Euro Bölgesi en kötünün geride kaldığını söyleyerek, politikalar konusunda iyimser tablo çizse de, Nobelli ekonomist Stiglitz bu görüşü paylaşmıyor
Avrupa 2008’den bu yana borç krizini atlatmak için birçok politika deniyor. Bazı ekonomistler, bu politikalara ilişkin pozitif bir tablo çizse de, Columbia Üniversitesi profesörü ve Nobel ödüllü ekonomist Joseph Stiglitz bu görüşü desteklemiyor.
Project-Syndicate’te bir makale kaleme alan Stiglitz, yalnızca aşırı iyimser birinin, üzerinden üç sene geçen Euro Bölgesi’ndeki borç krizinde en kötünün geride kaldığını söyleyebileceğini yazdı.
Avrupa’da kişi başı milli hâsıla ve işsizlik oranı gibi kalemlerin hala 2008 seviyesinin altında olduğuna vurgu yapan ABD Başkanı Bill Clinton dönemi Ekonomik Danışmanlar Konseyi Başkanı olan ve Dünya Bankası Baş ekonomisti Stiglitz, şimdiki tempo ile Avrupa’da ekonomik iyileşme sürecinin 10 yılda tamamlanabileceğini ve ardından normalleşme sürecine geçilmesini beklemenin gerekeceğini savundu.
Stiglitz, Fed’in, gelecek yıllarda ABD’de uzun süreli yüksek işsizlik rakamlarının, ülkenin GSYH’sını negatif olarak ciddi şekilde etkileyeceğine işaret eden son çalışmasına dikkat çekerek, Avrupa’daki işsizliğin, ABD’nin yüzde 40 üzerinde olduğuu belirtti.
ABD Merkez Bankası’nın çalışmasının, Avrupa’yı gerçekten kötü bir dönemin beklediği anlamına geldiğinin altını çizen Stiglitz, “Hepsinden öte Euro Bölgesi’nde temel reformlar yapılmasına ihtiyaç var” dedi.

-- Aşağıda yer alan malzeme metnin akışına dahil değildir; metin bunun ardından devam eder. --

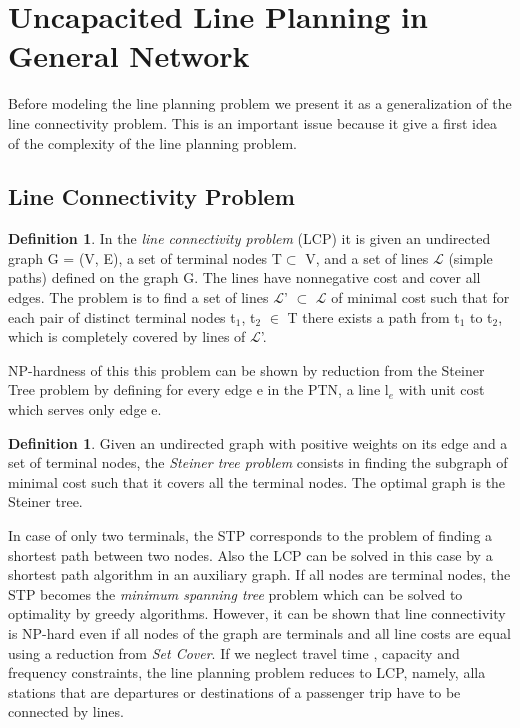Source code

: \documentclass[
  twoside,
  11pt, a4paper,
  footinclude=true,
  headinclude=true,
  cleardoublepage=empty
]{book}
\theoremstyle{definition}
\newtheorem{definition}[theorem]{Definition}
\begin{document}
\section{Uncapacited Line Planning in General Network}
Before modeling the line planning problem we present it as a generalization of the line connectivity problem. This is an important issue because it give a first idea of the complexity of the line planning problem.
\subsection{Line Connectivity Problem}
\begin{definition} In the \emph{line connectivity problem} (LCP) it is given an undirected graph G = (V, E), a set of terminal nodes T$\subset$ V, and a set of lines $\mathcal{L}$ (simple paths) defined on the graph G. The lines have nonnegative cost and cover all edges. The problem is to find a set of lines $\mathcal{L}$' $\subset$ $\mathcal{L}$ of minimal cost such that for each pair of distinct terminal nodes t$_1$, t$_2$ $\in$ T there exists a path from t$_1$ to t$_2$, which is completely covered by lines of $\mathcal{L}$'.
\end{definition} 
NP-hardness of this this problem can be shown by reduction from the Steiner Tree problem by defining for every edge e in the PTN, a line l$_e$ with unit cost which serves only edge e. 
\begin{definition} Given an undirected graph with positive weights on its edge and a set of terminal nodes, the \emph{Steiner tree problem} consists in finding the subgraph of minimal cost such that it covers all the terminal nodes. The optimal graph is the Steiner tree.
\end{definition}
In case of only two terminals, the STP corresponds to the problem of finding a shortest path between two nodes. Also the LCP can be solved in this case by a shortest path algorithm in an auxiliary graph. If all nodes are terminal nodes, the STP becomes the \emph{minimum spanning tree} problem which can be solved  to optimality by greedy algorithms. \newline
However, it can be shown that line connectivity is NP-hard even if all nodes of the graph are terminals and all line costs are equal using a reduction from \emph{Set Cover}.
\newline
If we neglect travel time , capacity and frequency constraints, the line planning problem reduces to LCP, namely, alla stations that are departures or destinations of a passenger trip have to be connected by lines.
\end{document}

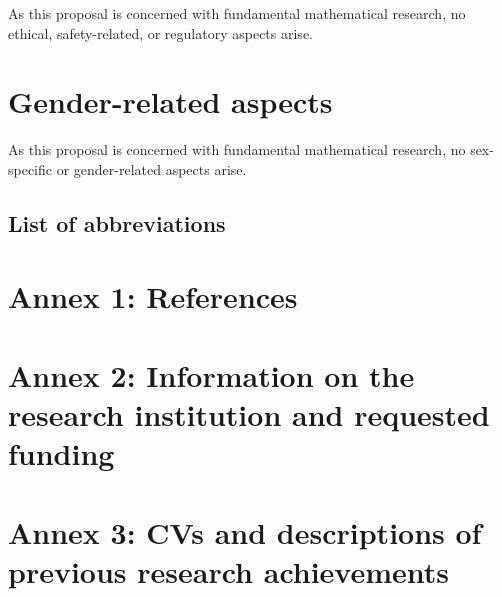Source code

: \documentclass[a4paper,11pt]{scrartcl}
\begin{document}
As this proposal is concerned with fundamental mathematical research, no ethical, safety-related, or regulatory aspects arise.

\section{Gender-related aspects}\label{sec:gender}

As this proposal is concerned with fundamental mathematical research, no sex-specific or gender-related aspects arise.


\newpage

\subsection{List of abbreviations}

\printacronyms[heading=none, display=all]

\newpage
\section*{Annex 1: References}

\printbibliography[heading=none]

\newpage
\section*{Annex 2: Information on the research institution and requested funding}


\newpage
\section*{Annex 3: CVs and descriptions of previous research achievements}



\newpage
\end{document}
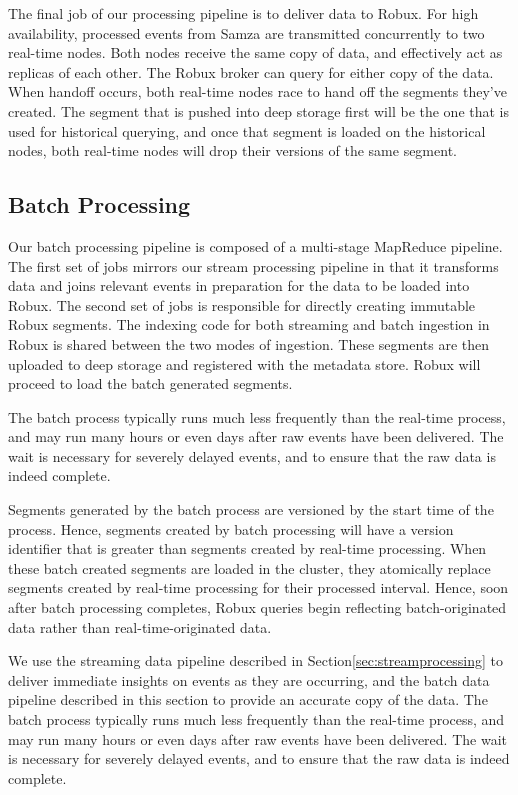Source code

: \documentclass{vldb}
\begin{document}
The final job of our processing pipeline is to deliver data to Robux. For high
availability, processed events from Samza are transmitted concurrently to two
real-time nodes. Both nodes receive the same copy of data, and effectively act
as replicas of each other. The Robux broker can query for either copy of the data.
When handoff occurs, both real-time nodes race to hand off the segments they’ve
created. The segment that is pushed into deep storage first will be the one
that is used for historical querying, and once that segment is loaded on the
historical nodes, both real-time nodes will drop their versions of the same
segment.

\subsection{Batch Processing}
Our batch processing pipeline is composed of a multi-stage
MapReduce\cite{dean2008mapreduce} pipeline. The first set of jobs mirrors our
stream processing pipeline in that it transforms data and joins relevant events
in preparation for the data to be loaded into Robux. The second set of jobs is
responsible for directly creating immutable Robux segments. The indexing code
for both streaming and batch ingestion in Robux is shared between the two modes
of ingestion. These segments are then uploaded to deep storage and registered
with the metadata store. Robux will proceed to load the batch generated
segments.

The batch process typically runs much less frequently than the real-time
process, and may run many hours or even days after raw events have been
delivered. The wait is necessary for severely delayed events, and to ensure
that the raw data is indeed complete. 

Segments generated by the batch process are versioned by the start time of the
process. Hence, segments created by batch processing will have a version
identifier that is greater than segments created by real-time processing. When
these batch created segments are loaded in the cluster, they atomically replace
segments created by real-time processing for their processed interval. Hence,
soon after batch processing completes, Robux queries begin reflecting
batch-originated data rather than real-time-originated data.

We use the streaming data pipeline described in
Section\ref{sec:streamprocessing} to deliver immediate insights on events as
they are occurring, and the batch data pipeline described in this section to
provide an accurate copy of the data. The batch process typically runs much
less frequently than the real-time process, and may run many hours or even days
after raw events have been delivered. The wait is necessary for severely
delayed events, and to ensure that the raw data is indeed complete. 
\end{document}
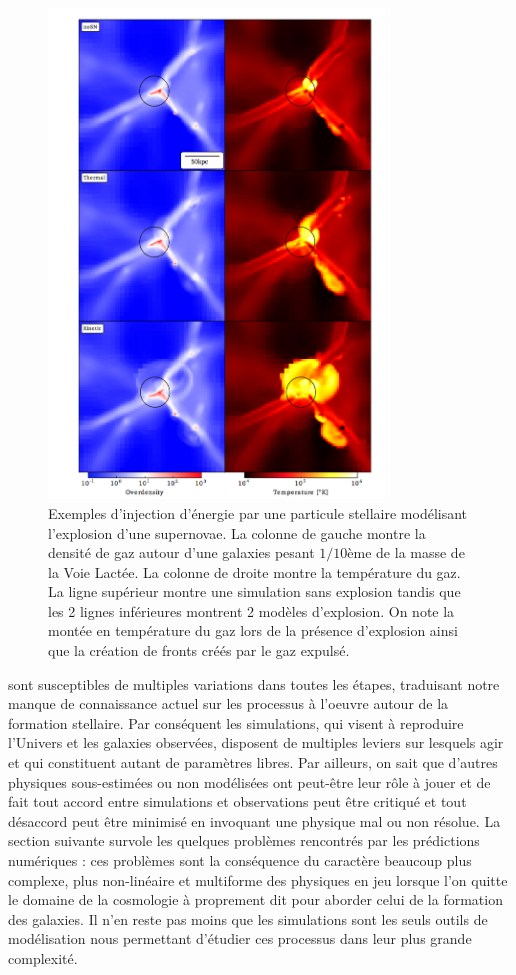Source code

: \begin{figure}[htbp]
	\centering
		\includegraphics[height=13cm]{figs/SN.png}
	\caption[Exemples d'injection d'énergie par une particule stellaire modélisant l'explosion d'une supernovae. ]{Exemples d'injection d'énergie par une particule stellaire modélisant l'explosion d'une supernovae. La colonne de gauche montre la densité de gaz autour d'une galaxies pesant $1/10$ème de la masse de la Voie Lactée. La colonne de droite montre la température du gaz. La ligne supérieur montre une simulation sans explosion tandis que les 2 lignes inférieures montrent 2 modèles d'explosion. On note la montée en température du gaz lors de la présence d'explosion ainsi que la création de fronts créés par le gaz expulsé.}
	\label{f:SN}
\end{figure}


 sont susceptibles de multiples variations dans toutes les étapes, traduisant notre manque de connaissance actuel sur les processus à l'oeuvre autour de la formation stellaire. Par conséquent les simulations, qui visent à reproduire l'Univers et les galaxies observées, disposent de multiples leviers sur lesquels agir et qui constituent autant de paramètres libres. Par ailleurs, on sait que d'autres physiques sous-estimées ou non modélisées ont peut-être leur rôle à jouer et de fait tout accord entre simulations et observations peut être critiqué et tout désaccord peut être minimisé en invoquant une physique mal ou non résolue. La section suivante survole les quelques problèmes rencontrés par les prédictions numériques : ces problèmes sont la conséquence du caractère beaucoup plus complexe, plus non-linéaire et multiforme des physiques en jeu lorsque l'on quitte le domaine de la cosmologie à proprement dit pour aborder celui de la formation des galaxies. Il n'en reste pas moins que les simulations sont les seuls outils de modélisation nous permettant d'étudier ces processus dans leur plus grande complexité.
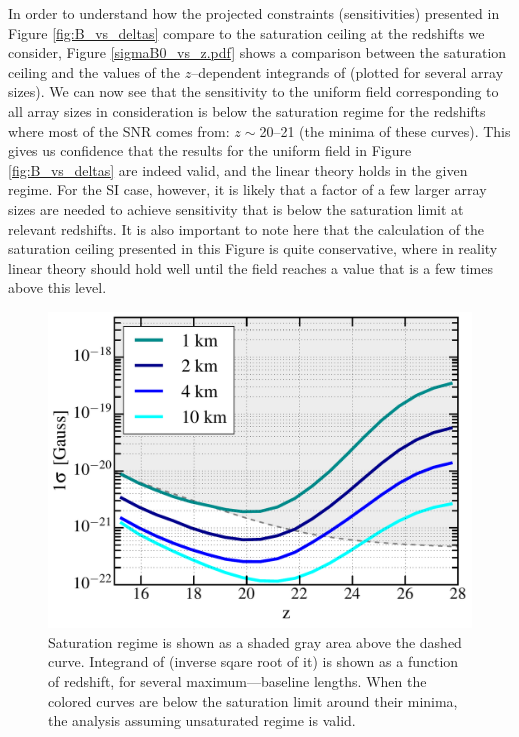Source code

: In order to understand how the projected constraints (sensitivities) presented in Figure \ref{fig:B_vs_deltas} compare to the saturation ceiling at the redshifts we consider, Figure \ref{sigmaB0_vs_z.pdf} shows a comparison between the saturation ceiling and the values of the $z$--dependent integrands of \eq{\ref{eq:fisher_patch}} (plotted for several array sizes). We can now see that the sensitivity to the uniform field corresponding to all array sizes in consideration is below the saturation regime for the redshifts where most of the SNR comes from: $z\sim$20--21 (the minima of these curves). This gives us confidence that the results for the uniform field in Figure \ref{fig:B_vs_deltas} are indeed valid, and the linear theory holds in the given regime. For the SI case, however, it is likely that a factor of a few larger array sizes are needed to achieve sensitivity that is below the saturation limit at relevant redshifts. It is also important to note here that the calculation of the saturation ceiling presented in this Figure is quite conservative, where in reality  linear theory should hold well until the field reaches a value that is a few times above this level.
\begin{figure}
\centering
\includegraphics[width=.35\textwidth,keepaspectratio=true]{sigmaB0_vs_z.pdf}
\caption{Saturation regime is shown as a shaded gray area above the dashed curve. Integrand of \eq{\ref{eq:fisher_patch}} (inverse sqare root of it) is shown as a function of redshift, for several maximum---baseline lengths.  When the colored curves are below the saturation limit around their minima, the analysis assuming unsaturated regime is valid.\label{fig:Bsat}}
\end{figure}
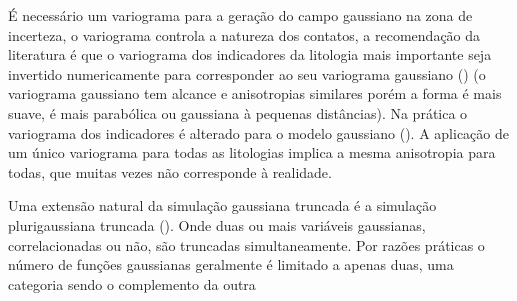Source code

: É necessário um variograma para a geração do campo gaussiano na zona de incerteza, o variograma controla a natureza dos contatos, a recomendação da literatura é que o variograma dos indicadores da litologia mais importante seja invertido numericamente para corresponder ao seu variograma gaussiano (\cite{journel2004evaluation}) (o variograma gaussiano tem alcance e anisotropias similares  porém a forma é mais suave, é mais parabólica ou gaussiana à pequenas distâncias). Na prática o variograma dos indicadores é alterado para o modelo gaussiano (\cite{pyrcz2014geostatistical}). A aplicação de um único variograma para todas as litologias implica a mesma anisotropia para todas, que muitas vezes não corresponde à realidade. 

Uma extensão natural da simulação gaussiana truncada é a simulação plurigaussiana truncada (\cite{galli1994pros}). Onde duas ou mais variáveis gaussianas, correlacionadas ou não, são truncadas simultaneamente. Por razões práticas o número de funções gaussianas geralmente é limitado a apenas duas, uma categoria sendo o complemento da outra \cite{rossi2013mineral}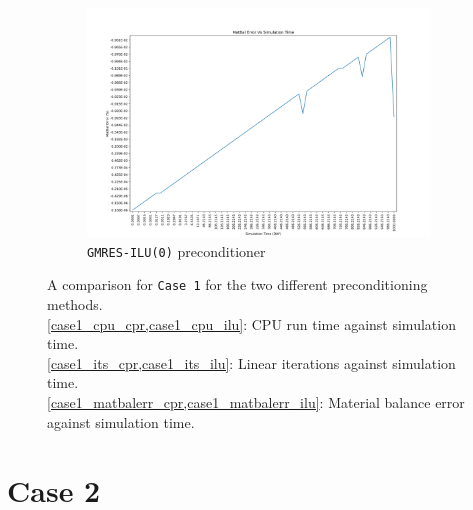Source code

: \begin{figure}
\begin{subfigure}{.5\textwidth}
  \includegraphics[width=1.1\linewidth]{figures/case1/ilu/matbalerr_time.png_reduced.png}
  \caption{\texttt{GMRES-ILU(0)} preconditioner}
	\label{case1_matbalerr_ilu}
\end{subfigure}
\caption[caption]{A comparison for \texttt{Case 1} for the two different preconditioning methods.\\\hspace{\textwidth}
		\cref{case1_cpu_cpr,case1_cpu_ilu}: CPU run time against simulation time. \\\hspace{\textwidth}
		\cref{case1_its_cpr,case1_its_ilu}: Linear iterations against simulation time.\\\hspace{\textwidth}
		\cref{case1_matbalerr_cpr,case1_matbalerr_ilu}: Material balance error against simulation time.}
\label{case1_param}
\end{figure}
\clearpage

\section{Case 2}

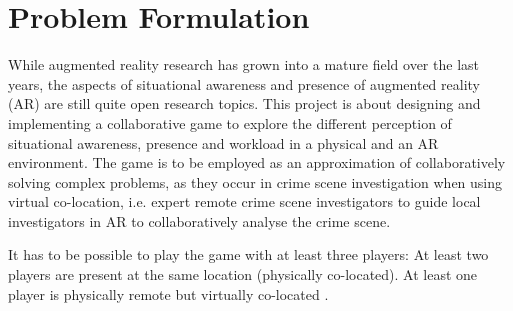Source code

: \chapter{Problem Formulation} \label{cha:problem}
	While augmented reality research has grown into a mature field over the 
	last years, the aspects of situational awareness and presence of 
	augmented reality (AR) are still quite open research topics. This 
	project is about designing and implementing a collaborative game to 
	explore the different perception of situational awareness, presence and 
	workload in a physical and an AR environment. The game is to be employed 
	as an approximation of collaboratively solving complex problems, as they 
	occur in crime scene investigation when using virtual co-location, i.e. 
	expert remote crime scene investigators to guide local investigators in 
	AR to collaboratively analyse the crime scene. 
	
	It has to be possible to play the game with at least three players: At 
	least two players are present at the same location (physically 
	co-located). At least one player is physically remote but virtually 
	co-located \cite{bepsys}.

Stiglitz, Avrupa’da, bankacılık birliğinin tesis edilmesi, sanayi politikasının geriden gelen ülkelere yarayacak bir şekilde revize edilmesi ve kemer sıkma yerine büyüme odaklı politikalar izlenmesinin öncelikli adımlar arasında olması gerektiğini söyledi.